Your final project is to create a public visualization (static or interactive) using data relevant to a current policy, business, or justice issue. You may use any dataset you can find for this assignment, as long as it is either public or you have permission from the data’s owner/administrator to work with it and share it. Recommended data sources are: governmental data, data provided by a non-profit/Nongovernmental organizations, and data available from large, semi-structured data sets (i.e. social networks, company financials, etc.). You must document each step of your data analysis process (excluding data acquisition) in code: this will include changing the format of the data and the creation of any images or interactive displays that are made. You must also include a short (2-3 paragraph) write-up on the visualization. This write-up must include the following: the data source, what the parameters of the data set are (geography, timeframe, what the data points are, etc.) what the data shows, and why it is Important… Note: The type of deliverable you provide will depend on the strategy you use for this project. If you put together an interactive visualization, you should be able to provide code that I will be able to run and host locally. If you are choosing static visualizations, your write up will be more important to your overall grade, and it may be useful to think about how you’re presenting these visualizations (in a formatted R
Markdown document for example.)
You must submit a proposal for your project. This proposal must include: a link to the data source, an explanation of what you want to show, why this is relevant to a current policy, business, or justice issue, and which technologies you plan to use. Your instructor must approve this proposal: you may have to refine this somewhat. You will present your final project. If you are not able to attend the lecture on [the proposal or final due dates], you must write-up a status report with screenshots of current progress and issues you are experiencing.

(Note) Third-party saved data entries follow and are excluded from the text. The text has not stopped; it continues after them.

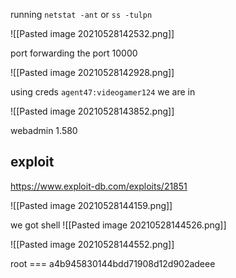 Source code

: running  `netstat -ant` or `ss -tulpn`

![[Pasted image 20210528142532.png]]

port forwarding the port 10000

![[Pasted image 20210528142928.png]]

using creds `agent47:videogamer124` we are in

![[Pasted image 20210528143852.png]]

webadmin  1.580

## exploit

https://www.exploit-db.com/exploits/21851

![[Pasted image 20210528144159.png]]

we got shell 
![[Pasted image 20210528144526.png]]

![[Pasted image 20210528144552.png]]

root === a4b945830144bdd71908d12d902adeee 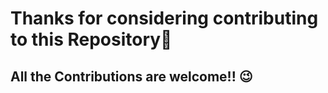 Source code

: # Thanks for considering contributing to this Repository🙂

## All the Contributions are welcome!! 😉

The IRS has a dataset that contains U.S. Population Migration Data from 1990 to 2016. The data “based on year-to-year address changes reported on individual income tax returns filed with the IRS.” The data shows inflows and outflows to every county in the United States as defined by US Census Bureau FIPS Codes. The flows are in terms of number of returns, number of exemptions, and aggregate income. These data are useful in business for gauging demand and human capital. The project proposed is an interactive visualization where a year, destination State, and destination County are selected, then a map with inflows or outflows by origin State and Origin County is displayed. An example would be selecting 2015 and Kings County in New York State to see a heatmap of the United States identifying from where people migrated by return count. Below are the top 15 rows of the raw data for such a selection.

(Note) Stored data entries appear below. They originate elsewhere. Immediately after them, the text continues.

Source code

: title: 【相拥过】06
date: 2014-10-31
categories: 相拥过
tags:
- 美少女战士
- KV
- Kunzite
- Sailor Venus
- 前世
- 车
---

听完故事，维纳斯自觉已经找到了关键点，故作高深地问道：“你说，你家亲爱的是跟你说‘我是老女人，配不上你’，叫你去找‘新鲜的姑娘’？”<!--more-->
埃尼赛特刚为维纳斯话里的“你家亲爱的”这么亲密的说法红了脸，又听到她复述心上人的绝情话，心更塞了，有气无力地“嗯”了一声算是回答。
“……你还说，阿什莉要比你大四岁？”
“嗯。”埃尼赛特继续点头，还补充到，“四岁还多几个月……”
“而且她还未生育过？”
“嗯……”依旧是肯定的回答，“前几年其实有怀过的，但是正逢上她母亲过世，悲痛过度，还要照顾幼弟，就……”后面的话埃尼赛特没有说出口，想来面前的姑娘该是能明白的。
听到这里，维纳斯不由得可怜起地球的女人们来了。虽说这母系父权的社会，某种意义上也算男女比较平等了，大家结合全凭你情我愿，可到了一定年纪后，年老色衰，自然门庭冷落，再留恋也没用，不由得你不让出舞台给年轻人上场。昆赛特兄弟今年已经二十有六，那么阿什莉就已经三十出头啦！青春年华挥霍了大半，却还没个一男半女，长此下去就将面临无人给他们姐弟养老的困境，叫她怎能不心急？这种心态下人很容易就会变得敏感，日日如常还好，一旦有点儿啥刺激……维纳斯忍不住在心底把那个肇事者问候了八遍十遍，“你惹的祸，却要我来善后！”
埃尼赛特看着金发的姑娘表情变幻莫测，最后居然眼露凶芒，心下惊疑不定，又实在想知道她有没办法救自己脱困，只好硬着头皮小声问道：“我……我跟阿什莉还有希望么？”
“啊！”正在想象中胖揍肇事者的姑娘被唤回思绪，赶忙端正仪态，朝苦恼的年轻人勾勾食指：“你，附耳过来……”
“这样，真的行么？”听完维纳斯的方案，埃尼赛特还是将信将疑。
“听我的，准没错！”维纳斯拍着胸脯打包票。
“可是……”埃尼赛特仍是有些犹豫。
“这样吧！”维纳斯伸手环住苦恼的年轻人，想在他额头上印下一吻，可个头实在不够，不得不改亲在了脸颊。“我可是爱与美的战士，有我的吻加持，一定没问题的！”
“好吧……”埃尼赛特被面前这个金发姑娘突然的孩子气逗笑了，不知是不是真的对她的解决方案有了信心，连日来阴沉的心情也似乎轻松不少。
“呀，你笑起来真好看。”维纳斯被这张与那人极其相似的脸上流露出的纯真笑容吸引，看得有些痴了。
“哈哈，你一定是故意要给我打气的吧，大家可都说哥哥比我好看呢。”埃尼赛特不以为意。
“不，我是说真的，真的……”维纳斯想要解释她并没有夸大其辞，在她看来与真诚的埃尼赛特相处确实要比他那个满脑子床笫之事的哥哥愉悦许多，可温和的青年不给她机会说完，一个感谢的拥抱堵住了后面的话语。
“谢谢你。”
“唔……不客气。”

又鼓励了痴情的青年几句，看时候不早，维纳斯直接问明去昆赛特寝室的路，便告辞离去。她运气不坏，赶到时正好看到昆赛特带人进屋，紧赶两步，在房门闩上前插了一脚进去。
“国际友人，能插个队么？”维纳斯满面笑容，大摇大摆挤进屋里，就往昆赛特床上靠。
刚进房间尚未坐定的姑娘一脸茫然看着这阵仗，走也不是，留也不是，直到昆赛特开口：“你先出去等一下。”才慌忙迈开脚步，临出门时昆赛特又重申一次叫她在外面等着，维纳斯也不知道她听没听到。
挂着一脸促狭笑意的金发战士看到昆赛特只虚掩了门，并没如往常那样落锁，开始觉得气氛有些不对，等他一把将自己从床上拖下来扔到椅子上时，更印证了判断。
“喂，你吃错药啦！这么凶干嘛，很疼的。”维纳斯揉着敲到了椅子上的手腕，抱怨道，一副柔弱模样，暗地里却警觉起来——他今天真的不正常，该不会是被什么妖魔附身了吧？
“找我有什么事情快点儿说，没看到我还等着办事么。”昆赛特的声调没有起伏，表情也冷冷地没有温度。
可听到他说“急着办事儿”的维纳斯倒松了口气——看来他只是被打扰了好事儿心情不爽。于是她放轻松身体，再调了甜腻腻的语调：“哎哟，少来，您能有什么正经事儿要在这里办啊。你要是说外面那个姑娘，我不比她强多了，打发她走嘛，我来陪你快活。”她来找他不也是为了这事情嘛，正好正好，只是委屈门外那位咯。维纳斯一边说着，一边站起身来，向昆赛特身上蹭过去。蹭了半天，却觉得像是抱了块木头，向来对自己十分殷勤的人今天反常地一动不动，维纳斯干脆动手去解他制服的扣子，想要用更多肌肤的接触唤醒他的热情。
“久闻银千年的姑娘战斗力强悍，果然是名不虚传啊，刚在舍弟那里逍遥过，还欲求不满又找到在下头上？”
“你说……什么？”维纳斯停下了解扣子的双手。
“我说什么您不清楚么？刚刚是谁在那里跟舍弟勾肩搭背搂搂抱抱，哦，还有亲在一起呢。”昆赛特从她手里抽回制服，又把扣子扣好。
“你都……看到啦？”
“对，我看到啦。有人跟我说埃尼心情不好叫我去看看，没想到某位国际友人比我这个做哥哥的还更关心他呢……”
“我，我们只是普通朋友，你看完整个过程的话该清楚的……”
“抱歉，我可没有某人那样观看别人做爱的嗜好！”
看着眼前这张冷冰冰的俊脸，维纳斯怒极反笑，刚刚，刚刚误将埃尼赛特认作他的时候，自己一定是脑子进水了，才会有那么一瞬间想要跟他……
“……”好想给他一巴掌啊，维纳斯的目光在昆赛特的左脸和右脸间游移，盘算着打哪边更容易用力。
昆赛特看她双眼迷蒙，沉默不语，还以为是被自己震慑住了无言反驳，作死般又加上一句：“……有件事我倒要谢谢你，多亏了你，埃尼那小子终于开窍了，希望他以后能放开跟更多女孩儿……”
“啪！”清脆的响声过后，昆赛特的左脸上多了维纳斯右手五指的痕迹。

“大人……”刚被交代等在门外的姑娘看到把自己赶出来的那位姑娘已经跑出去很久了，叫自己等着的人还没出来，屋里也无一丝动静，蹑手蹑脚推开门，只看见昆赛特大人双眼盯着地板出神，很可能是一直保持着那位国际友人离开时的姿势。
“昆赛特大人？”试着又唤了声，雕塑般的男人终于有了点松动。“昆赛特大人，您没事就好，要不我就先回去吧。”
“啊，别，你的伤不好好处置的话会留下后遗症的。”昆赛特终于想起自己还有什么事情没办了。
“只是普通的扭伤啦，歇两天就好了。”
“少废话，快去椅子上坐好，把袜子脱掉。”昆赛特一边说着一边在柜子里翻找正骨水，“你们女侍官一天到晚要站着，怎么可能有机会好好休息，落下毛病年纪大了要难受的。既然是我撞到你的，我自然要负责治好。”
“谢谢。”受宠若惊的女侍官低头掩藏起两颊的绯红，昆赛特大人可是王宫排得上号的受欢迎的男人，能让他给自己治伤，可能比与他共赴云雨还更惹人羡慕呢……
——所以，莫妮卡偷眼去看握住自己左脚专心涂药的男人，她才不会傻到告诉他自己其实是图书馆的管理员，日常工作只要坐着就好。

DS | DC | OS | OC | State Name | County Name | Returns | Exemptions | AGI |
---|---|---|---|---|---|---|---|---|
36 | 47 | 36 | 61 | NY | New York County | 12253 | 18042 | 803554000 |
36 | 47 | 36 | 81 | NY | Queens County | 8881 | 16332 | 305235000 |
36 | 47 | 36 | 5 | NY | Bronx County | 2783 | 5215 | 74961000 |
36 | 47 | 36 | 85 | NY | Richmond County | 1527 | 2809 | 64619000 |
36 | 47 | 36 | 59 | NY | Nassau County | 1317 | 2108 | 60445000 |
36 | 47 | 36 | 103 | NY | Suffolk County | 974 | 1502 | 42653000 |
36 | 47 | 34 | 17 | NJ | Hudson County | 784 | 1150 | 39661000 |
36 | 47 | 6 | 37 | CA | Los Angeles County | 770 | 956 | 31287000 |
36 | 47 | 36 | 119 | NY | Westchester County | 677 | 982 | 32442000 |
36 | 47 | 42 | 101 | PA | Philadelphia County | 568 | 821 | 20239000 |
36 | 47 | 17 | 31 | IL | Cook County | 535 | 668 | 34080000 |
36 | 47 | 6 | 75 | CA | San Francisco County | 484 | 557 | 25770000 |
36 | 47 | 34 | 13 | NJ | Essex County | 454 | 757 | 16920000 |
36 | 47 | 12 | 86 | FL | Miami Dade County | 436 | 648 | 11926000 |
36 | 47 | 34 | 3 | NJ | Bergen County | 403 | 605 | 17831000 |
I plan on using R
with Shiny
unless there is too much data for R
to handle. In that case, I will try to use Python
with plotly
. The data for this analysis are available in CSV
Format here: IRS U.S. Population Migration Data, US Census Bureau FIPS Codes.
This is a very interesting dataset, but you still need to flesh out exactly what you’re looking to show. For assignment 6, think about what kind of app you want to make (exploratory? purpose driven?), and if it is more narrative or purpose driven, think about what you want your thesis to be (highlighting the characteristics of the largest in / outflows? saying something general about how Americans move?)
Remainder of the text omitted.